Bjorn taxied to Soho for The Gilded Age men's ready-to-wear collection. Inspired by downtown-dwelling artists like Grant Wood and Edward Hopper, the collection was presented as a living montage of models posed on vintage crates, and celebrated the ordinary in a unique way. The approach for the spring 2009 line is that ordinary doesn't have to mean stagnant. The casual separates included distressed dark wash denims, trench coats and blazers mixed with vibrantly colored sweaters and button-down shirts. Trend alert! Almost all of the jeans were cuffed or rolled. In attendance was Kevin Christiana of "Project Runway" fame.
Friday began with a viewing of Sabyasachi Mukherjee's eponymous spring collection. With a definite nod to the '80s, blouson and bomber jackets were layered over intricately done separates.

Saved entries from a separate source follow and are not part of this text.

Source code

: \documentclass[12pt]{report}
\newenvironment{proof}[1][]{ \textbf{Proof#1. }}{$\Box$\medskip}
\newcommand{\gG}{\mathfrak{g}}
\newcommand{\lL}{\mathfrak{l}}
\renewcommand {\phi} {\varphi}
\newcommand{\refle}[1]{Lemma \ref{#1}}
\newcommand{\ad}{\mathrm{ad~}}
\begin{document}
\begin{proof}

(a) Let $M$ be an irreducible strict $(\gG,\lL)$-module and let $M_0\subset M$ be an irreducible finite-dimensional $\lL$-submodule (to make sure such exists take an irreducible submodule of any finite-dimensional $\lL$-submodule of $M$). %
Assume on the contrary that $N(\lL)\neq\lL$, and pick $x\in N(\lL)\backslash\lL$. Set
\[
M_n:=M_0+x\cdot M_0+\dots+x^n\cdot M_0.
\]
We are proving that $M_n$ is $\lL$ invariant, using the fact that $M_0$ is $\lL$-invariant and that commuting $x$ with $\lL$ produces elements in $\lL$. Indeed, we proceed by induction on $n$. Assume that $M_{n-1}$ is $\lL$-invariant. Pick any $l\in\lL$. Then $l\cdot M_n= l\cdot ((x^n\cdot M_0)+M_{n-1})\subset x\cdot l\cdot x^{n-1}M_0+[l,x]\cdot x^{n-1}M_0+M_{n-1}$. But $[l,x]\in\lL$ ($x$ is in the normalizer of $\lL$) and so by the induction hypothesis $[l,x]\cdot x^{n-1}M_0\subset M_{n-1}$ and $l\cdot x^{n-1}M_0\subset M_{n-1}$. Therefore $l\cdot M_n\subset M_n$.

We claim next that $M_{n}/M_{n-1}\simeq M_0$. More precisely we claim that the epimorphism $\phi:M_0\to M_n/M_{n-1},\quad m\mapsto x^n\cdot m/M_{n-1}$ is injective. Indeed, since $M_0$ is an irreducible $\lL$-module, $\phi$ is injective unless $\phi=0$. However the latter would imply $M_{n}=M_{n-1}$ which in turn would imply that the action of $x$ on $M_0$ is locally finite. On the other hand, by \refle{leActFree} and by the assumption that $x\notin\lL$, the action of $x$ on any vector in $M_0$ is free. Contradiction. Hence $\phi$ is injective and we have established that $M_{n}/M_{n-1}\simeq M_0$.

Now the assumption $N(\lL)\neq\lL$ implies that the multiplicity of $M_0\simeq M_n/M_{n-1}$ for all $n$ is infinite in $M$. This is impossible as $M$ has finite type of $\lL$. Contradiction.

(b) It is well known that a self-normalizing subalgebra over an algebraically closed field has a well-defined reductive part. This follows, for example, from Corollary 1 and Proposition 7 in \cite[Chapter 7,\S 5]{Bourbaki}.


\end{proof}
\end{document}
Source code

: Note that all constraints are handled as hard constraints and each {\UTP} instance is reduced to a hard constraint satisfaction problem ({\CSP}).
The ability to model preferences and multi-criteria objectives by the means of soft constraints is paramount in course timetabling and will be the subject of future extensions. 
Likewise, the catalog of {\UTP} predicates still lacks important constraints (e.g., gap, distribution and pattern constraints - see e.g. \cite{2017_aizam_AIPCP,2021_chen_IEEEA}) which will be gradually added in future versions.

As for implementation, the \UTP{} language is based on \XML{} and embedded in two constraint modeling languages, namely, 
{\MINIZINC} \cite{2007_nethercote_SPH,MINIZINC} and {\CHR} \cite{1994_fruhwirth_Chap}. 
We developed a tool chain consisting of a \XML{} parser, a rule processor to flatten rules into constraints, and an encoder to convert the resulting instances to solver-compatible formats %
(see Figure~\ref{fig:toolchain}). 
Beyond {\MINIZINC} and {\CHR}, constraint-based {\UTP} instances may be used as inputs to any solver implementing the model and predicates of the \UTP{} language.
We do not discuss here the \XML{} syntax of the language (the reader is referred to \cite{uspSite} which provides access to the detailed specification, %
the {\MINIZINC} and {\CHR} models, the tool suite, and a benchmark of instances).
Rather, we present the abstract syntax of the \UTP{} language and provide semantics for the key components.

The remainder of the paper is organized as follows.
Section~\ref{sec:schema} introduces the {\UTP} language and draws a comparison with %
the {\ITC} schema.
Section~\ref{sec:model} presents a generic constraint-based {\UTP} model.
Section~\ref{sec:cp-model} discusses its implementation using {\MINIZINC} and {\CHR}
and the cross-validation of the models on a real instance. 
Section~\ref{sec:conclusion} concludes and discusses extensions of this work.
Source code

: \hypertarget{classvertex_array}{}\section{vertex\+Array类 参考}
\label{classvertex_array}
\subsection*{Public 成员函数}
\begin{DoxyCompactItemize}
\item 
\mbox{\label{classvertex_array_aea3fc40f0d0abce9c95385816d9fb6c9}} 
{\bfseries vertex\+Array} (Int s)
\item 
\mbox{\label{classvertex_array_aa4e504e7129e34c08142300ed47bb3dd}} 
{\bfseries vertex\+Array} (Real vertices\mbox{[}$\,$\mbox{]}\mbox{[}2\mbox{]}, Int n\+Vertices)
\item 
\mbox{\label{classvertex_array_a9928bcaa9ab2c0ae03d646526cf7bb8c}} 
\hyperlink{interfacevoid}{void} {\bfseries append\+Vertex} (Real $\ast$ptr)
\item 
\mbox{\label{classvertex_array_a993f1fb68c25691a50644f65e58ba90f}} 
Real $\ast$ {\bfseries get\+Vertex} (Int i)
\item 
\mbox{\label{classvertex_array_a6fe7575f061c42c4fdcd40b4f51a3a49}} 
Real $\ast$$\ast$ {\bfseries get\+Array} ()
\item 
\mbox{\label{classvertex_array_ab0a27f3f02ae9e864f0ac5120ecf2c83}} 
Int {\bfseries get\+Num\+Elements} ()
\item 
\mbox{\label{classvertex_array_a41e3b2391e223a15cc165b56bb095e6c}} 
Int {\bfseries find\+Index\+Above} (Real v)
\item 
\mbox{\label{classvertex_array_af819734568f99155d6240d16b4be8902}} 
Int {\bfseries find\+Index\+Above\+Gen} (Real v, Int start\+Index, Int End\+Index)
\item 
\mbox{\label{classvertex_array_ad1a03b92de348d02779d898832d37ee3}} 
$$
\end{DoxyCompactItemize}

With a rich tertiary color scheme of golds, burgundy and dusty teal, it definitely stood out from many of the other shows we had seen. Vertical patchwork was used in A-line skirts, and many of the dresses had a scalloped, "fish scale" treatment that added to the overall texture. Hand-printed textiles, embellished with embroidery, and buttons showcased the talents of this designer. Some of the most interesting pieces had a sheer inset hemline of lace and organza, a definite trend for spring.
Carmen Marc Valvo's view of spring was titled "Plain Geometry." His inspiration? The humble square. Metallic organza dresses embellished with tiles of leather delighted his fashion fans in the main tent. Satin ribbons created a basket-woven look on swimwear and dresses. It all came across as fresh and quite innovative. The color scheme was somber, with colors like tan, ecru, black, dusty sage green and dry mustard.

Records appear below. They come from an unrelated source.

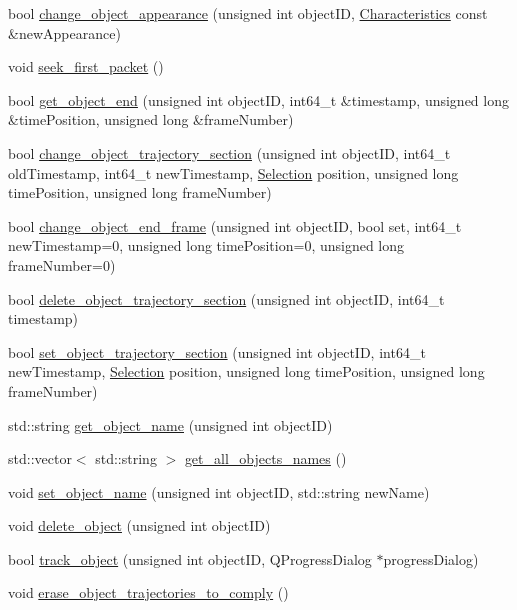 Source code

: \begin{DoxyCompactItemize}
\item 
bool \hyperlink{classVideoTracker_a2769b71f5bba913e4cecba2823702eda}{change\+\_\+object\+\_\+appearance} (unsigned int object\+I\+D, \hyperlink{structCharacteristics}{Characteristics} const \&new\+Appearance)
\item 
void \hyperlink{classVideoTracker_ab6a9679646906aea8d6d7730b78e0948}{seek\+\_\+first\+\_\+packet} ()
\item 
bool \hyperlink{classVideoTracker_a50e5a543b8e31e121ac58a159f2384b2}{get\+\_\+object\+\_\+end} (unsigned int object\+I\+D, int64\+\_\+t \&timestamp, unsigned long \&time\+Position, unsigned long \&frame\+Number)
\item 
bool \hyperlink{classVideoTracker_abfdad55bb49e7b2c45140d884856c6bc}{change\+\_\+object\+\_\+trajectory\+\_\+section} (unsigned int object\+I\+D, int64\+\_\+t old\+Timestamp, int64\+\_\+t new\+Timestamp, \hyperlink{structSelection}{Selection} position, unsigned long time\+Position, unsigned long frame\+Number)
\item 
bool \hyperlink{classVideoTracker_ad238b49118cb9c288e4543b509e1e6f8}{change\+\_\+object\+\_\+end\+\_\+frame} (unsigned int object\+I\+D, bool set, int64\+\_\+t new\+Timestamp=0, unsigned long time\+Position=0, unsigned long frame\+Number=0)
\item 
bool \hyperlink{classVideoTracker_afef3f2aad3fc3eadc65400eb757d0e47}{delete\+\_\+object\+\_\+trajectory\+\_\+section} (unsigned int object\+I\+D, int64\+\_\+t timestamp)
\item 
bool \hyperlink{classVideoTracker_a67a4e9d0a476dc6bb04047c8fdc94d5b}{set\+\_\+object\+\_\+trajectory\+\_\+section} (unsigned int object\+I\+D, int64\+\_\+t new\+Timestamp, \hyperlink{structSelection}{Selection} position, unsigned long time\+Position, unsigned long frame\+Number)
\item 
std\+::string \hyperlink{classVideoTracker_a9f967e75fa324d4fc17a7875fe2bef1e}{get\+\_\+object\+\_\+name} (unsigned int object\+I\+D)
\item 
std\+::vector$<$ std\+::string $>$ \hyperlink{classVideoTracker_a6a8d40056c7a309292eb627d84576d3a}{get\+\_\+all\+\_\+objects\+\_\+names} ()
\item 
void \hyperlink{classVideoTracker_ad37c9432c33014bdb3476b31fe16a4ce}{set\+\_\+object\+\_\+name} (unsigned int object\+I\+D, std\+::string new\+Name)
\item 
void \hyperlink{classVideoTracker_a10a09bf6a8f67c378c3bfa60255a007a}{delete\+\_\+object} (unsigned int object\+I\+D)
\item 
bool \hyperlink{classVideoTracker_a7b6b59eea6ef8210a234726524447d9f}{track\+\_\+object} (unsigned int object\+I\+D, Q\+Progress\+Dialog $\ast$progress\+Dialog)
\item 
void \hyperlink{classVideoTracker_a7400741f360deb50b33bc9b96aef9083}{erase\+\_\+object\+\_\+trajectories\+\_\+to\+\_\+comply} ()
\end{DoxyCompactItemize}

The last show of the week was Omnialuo's "Beauty Blossoms" collection. Drawn from the supreme craftsmanship and materials from a China of yesteryear, the collection included imperial decoration and style. The draping and folding of the fabric in the gowns and dresses was key to transforming the simple silhouettes. Large metallic pewter bibs were the only accessories shown. The tent burst into applause when a gown featuring armor-like details mixed with ostrich feathers fluttered down the catwalk. Other gowns looked as if they were roses that had just been plucked from a lovely garden. Petals fell from above as the models took their final walk, and created a feeling of lush beauty, indeed. Watch for petal-like details and floral accents as a huge spring 2009 trend.